3

I am having issues making postgres use my multi-column indexes for full search using the btree_gin extension. This is for a search page for articles. The idea behind the use of btree_gin is to be able to get the 'id' field for sorting and magazine_id as a filter:

CREATE INDEX idx_gin_search ON article USING gin(id, magazine_id, search_vector_full) WITH (fastupdate = off);

Postgres decides to use a btree index on magazine instead and then filter (=slow):

Executed SQL
SELECT ••• FROM article WHERE (( (article.search_vector) @@    
(plainto_tsquery('pg_catalog.english', 'interesting'))) AND    
article.magazine_id = 7) ORDER BY article.id ASC LIMIT 36
Time 13.4780406952 ms

QUERY PLAN
Limit  (cost=2021.87..2021.96 rows=36 width=384) (actual time=9.782..9.787 rows=36 loops=1)
  ->  Sort  (cost=2021.87..2027.49 rows=2248 width=384) (actual time=9.781..9.784 rows=36 loops=1)
    Sort Key: id
    Sort Method: top-N heapsort  Memory: 53kB
    ->  Index Scan using idx_magazine_id on article (cost=0.29..1952.53 rows=2248 width=384) (actual time=0.035..8.924 rows=2249 loops=1)
          Index Cond: (magazine_id = 7)
          Filter: (search_vector @@ '''interesting'''::tsquery)
          Rows Removed by Filter: 11413
Planning time: 4.600 ms
Execution time: 9.860 ms

Then, what I find even understand less, is that it also refuses to use this simple btree index on the LIST page for articles, where they are just listed x per page in descending order:

CREATE INDEX idx_btree_listing ON article USING btree(id DESC, magazine_id);

Again it doesn't use the multi-column index:

Executed SQL
SELECT ••• FROM article WHERE article.magazine_id = 7
ORDER BY article.id DESC LIMIT 36
Time 1.4750957489 ms

QUERY PLAN
Limit  (cost=0.29..7.48 rows=36 width=384) (actual time=0.034..0.115 rows=36 loops=1)
->  Index Scan Backward using idx_magazine_id on article  (cost=0.29..2729.56 rows=13662 width=384) (actual time=0.031..0.107 rows=36 loops=1)
    Filter: (magazine_id = 7)
    Planning time: 1.354 ms
    Execution time: 0.207 ms

EDIT: The above is a development setup with less records and only 1 magazine, hence the fast speed. Here is a log produced by auto_explain on the production server:

duration: 230.629 ms  plan:
SELECT article.id, article.title, article.date, article.content FROM article WHERE article.magazine_id = 7 ORDER BY article.id DESC LIMIT 36

Limit  (cost=0.42..43.67 rows=36 width=306) (actual time=229.876..229.995 rows=36 loops=1)
    ->  Index Scan Backward using idx_magazine_id on article (cost=0.42..239539.22 rows=199379 width=306) (actual time=229.866..229.968 rows=36 loops=1)
    Filter: (article.magazine_id = 7)
    Rows Removed by Filter: 116414

I would be grateful anyone could give me tips for my further debugging on this one.
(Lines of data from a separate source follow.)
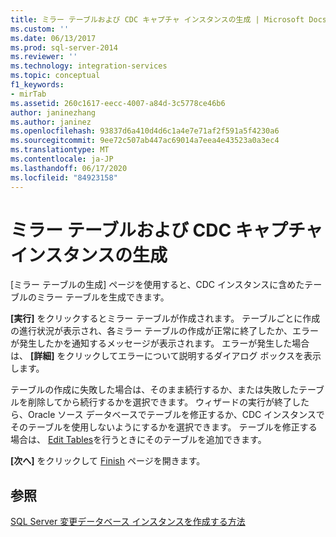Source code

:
 ```yaml
---
title: ミラー テーブルおよび CDC キャプチャ インスタンスの生成 | Microsoft Docs
ms.custom: ''
ms.date: 06/13/2017
ms.prod: sql-server-2014
ms.reviewer: ''
ms.technology: integration-services
ms.topic: conceptual
f1_keywords:
- mirTab
ms.assetid: 260c1617-eecc-4007-a84d-3c5778ce46b6
author: janinezhang
ms.author: janinez
ms.openlocfilehash: 93837d6a410d4d6c1a4e7e71af2f591a5f4230a6
ms.sourcegitcommit: 9ee72c507ab447ac69014a7eea4e43523a0a3ec4
ms.translationtype: MT
ms.contentlocale: ja-JP
ms.lasthandoff: 06/17/2020
ms.locfileid: "84923158"
---
```

# <a name="generate-mirror-tables-and-cdc-capture-instances"></a>ミラー テーブルおよび CDC キャプチャ インスタンスの生成
  [ミラー テーブルの生成] ページを使用すると、CDC インスタンスに含めたテーブルのミラー テーブルを生成できます。  
  
 **[実行]** をクリックするとミラー テーブルが作成されます。 テーブルごとに作成の進行状況が表示され、各ミラー テーブルの作成が正常に終了したか、エラーが発生したかを通知するメッセージが表示されます。 エラーが発生した場合は、 **[詳細]** をクリックしてエラーについて説明するダイアログ ボックスを表示します。  
  
 テーブルの作成に失敗した場合は、そのまま続行するか、または失敗したテーブルを削除してから続行するかを選択できます。 ウィザードの実行が終了したら、Oracle ソース データベースでテーブルを修正するか、CDC インスタンスでそのテーブルを使用しないようにするかを選択できます。 テーブルを修正する場合は、 [Edit Tables](edit-tables.md)を行うときにそのテーブルを追加できます。  
  
 **[次へ]** をクリックして [Finish](finish.md) ページを開きます。  
  
## <a name="see-also"></a>参照  
 [SQL Server 変更データベース インスタンスを作成する方法](how-to-create-the-sql-server-change-database-instance.md)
Mike Sherrill 'Cat Recall'
  • 91,602
  • 17
  • 122
  • 185
tdma
  • 182
  • 1
  • 12
  • 1
    Why should the second statement use the b-tree if the result can completely retrieved using the index `mmxxx_sitevideo_pkey` - with a runtime of 0.2 milliseconds this seems fast enough to me. Planning time took way longer than that, but the total runtime is still only 1.5 **milli** seconds. What performance do you expect? How fast do you need that to be? Although I have to admit the planning times (especially the first one) seem quite high for such simple statements. –  Feb 02 '16 at 06:58
  • Yes what you say makes absolute sense, however I should clarify that these are from a development setup with much less data than the production server. On the production server I've been using the auto_explain module and get the same execution plan. In my development DB I only have one magazine_id, on the real server I get the same query and then it takes longer, sorry I should have added the production query, have now added it to the original message. (Also forgot to rename that index you mention to idx_magazine_id for "simplification" ;-)) – tdma Feb 02 '16 at 11:25
  • Then please post the execution plan (using `explain (analyze, verbose)` from production. –  Feb 02 '16 at 12:48
  • I already have auto_explain.log_analyze = true and auto_explain.log_verbose = true in the initial post. – tdma Feb 02 '16 at 20:09
  • Apparently pgsql only supports index sorting in btree (source: http://www.postgresql.org/docs/9.1/static/indexes-ordering.html) so the "full" index of my query 1 would never work. By putting the filter fields in a btree index and the full-text search field seperate in a gin field, I get it running quickly now with bitmap anding, but ONLY without order_by. Pgsql does not support bitmap and-ing between a sorted multi-column btree and a gin index? – tdma Feb 02 '16 at 23:33

1 Answers1

1

The first column in your multi column index is id. You do not filter on id so postgres won't use that index. You do not have to filter on all columns in the index but the columns on which you do filter have to be the first n columns in the index.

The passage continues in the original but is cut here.